Ortec’s data showed that 80% of investment management professionals in life insurers and London market (re)insurers expected a rise in the range of investments becoming unavailable.

It came amid just 18% believing the industry as a whole has ”very good” ESG strategies and programmes currently in place. 

Hamish Bailey, UK managing director and head of insurance and investment at Ortec, said: “There is strong demand among insurers and insurance asset managers for specialist climate focused funds and green bonds.

“But that is running up against increasing concern about a belief that the range of available investment opportunities will narrow over the next two years as ESG requirements become tougher.”


Ortec commissioned independent research company Pureprofile to interview 100 investment management professionals for the survey.

It also revealed that nearly half (45%) were very concerned about the current level of greenwashing when it came to investing, with 53% quite concerned.

Greenwashing refers to the practice whereby a company deceives stakeholders into falsely believing that it is more environmentally friendly than it really is via marketing spin.

During a fourm hosted by speciality insurer Chaucer and ratings agency Moody’s in January 2024, calls were made for the creation of a set of standardised ESG metrics to be used to record performance.
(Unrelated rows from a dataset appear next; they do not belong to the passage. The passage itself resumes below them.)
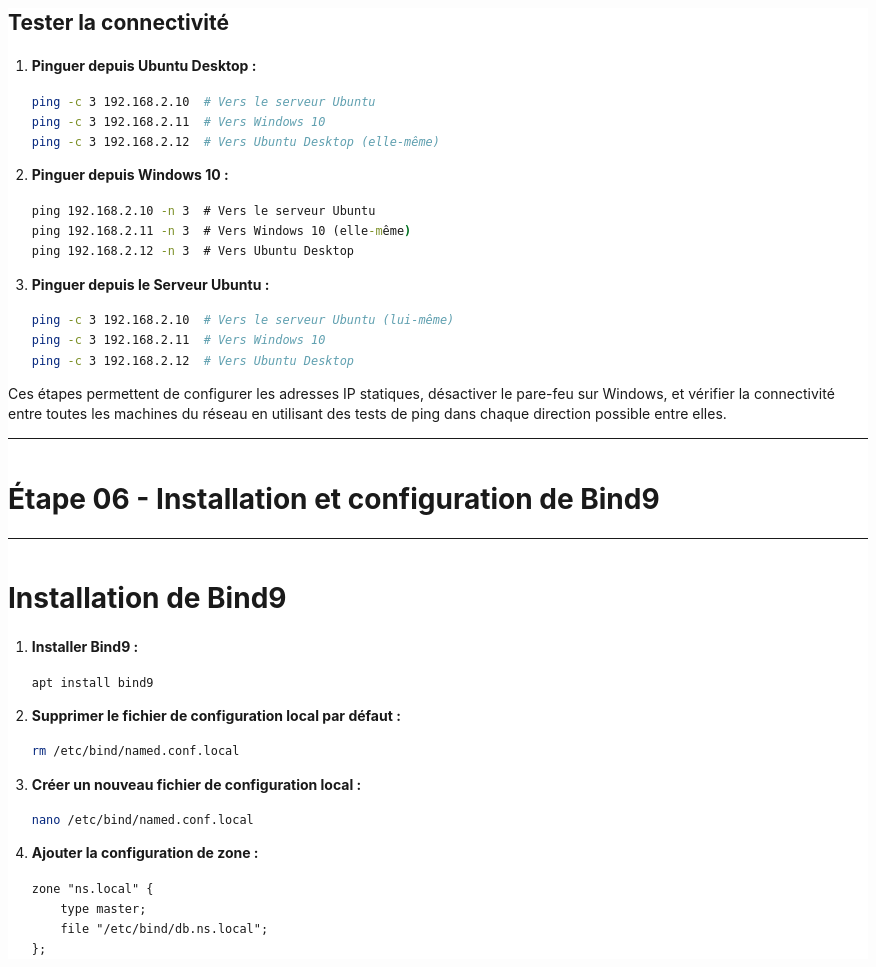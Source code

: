 ## Tester la connectivité

1. **Pinguer depuis Ubuntu Desktop :**
   ```bash
   ping -c 3 192.168.2.10  # Vers le serveur Ubuntu
   ping -c 3 192.168.2.11  # Vers Windows 10
   ping -c 3 192.168.2.12  # Vers Ubuntu Desktop (elle-même)
   ```

2. **Pinguer depuis Windows 10 :**
   ```cmd
   ping 192.168.2.10 -n 3  # Vers le serveur Ubuntu
   ping 192.168.2.11 -n 3  # Vers Windows 10 (elle-même)
   ping 192.168.2.12 -n 3  # Vers Ubuntu Desktop
   ```

3. **Pinguer depuis le Serveur Ubuntu :**
   ```bash
   ping -c 3 192.168.2.10  # Vers le serveur Ubuntu (lui-même)
   ping -c 3 192.168.2.11  # Vers Windows 10
   ping -c 3 192.168.2.12  # Vers Ubuntu Desktop
   ```

Ces étapes permettent de configurer les adresses IP statiques, désactiver le pare-feu sur Windows, et vérifier la connectivité entre toutes les machines du réseau en utilisant des tests de ping dans chaque direction possible entre elles.




--------------------------------------------
# Étape 06 -  Installation et configuration de Bind9
--------------------------------------------

# Installation de Bind9

1. **Installer Bind9 :**
   ```bash
   apt install bind9
   ```

2. **Supprimer le fichier de configuration local par défaut :**
   ```bash
   rm /etc/bind/named.conf.local
   ```

3. **Créer un nouveau fichier de configuration local :**
   ```bash
   nano /etc/bind/named.conf.local
   ```

4. **Ajouter la configuration de zone :**
   ```plaintext
   zone "ns.local" {
       type master;
       file "/etc/bind/db.ns.local";
   };
   ```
James Wright, Chaucer’s chief risk officer, explained: “For ESG reporting to be robust and useful, it needs to be consistent.

“Without that standardisation, our industry’s efforts to measure the ESG performance of our clients carry too much risk for error, inefficiency and frustration amongst customers.”

Bailey added: “Insurers increasingly need support in identifying investment opportunities which deliver for their institution and meet ESG requirements, which means a tougher focus on greenwashing.”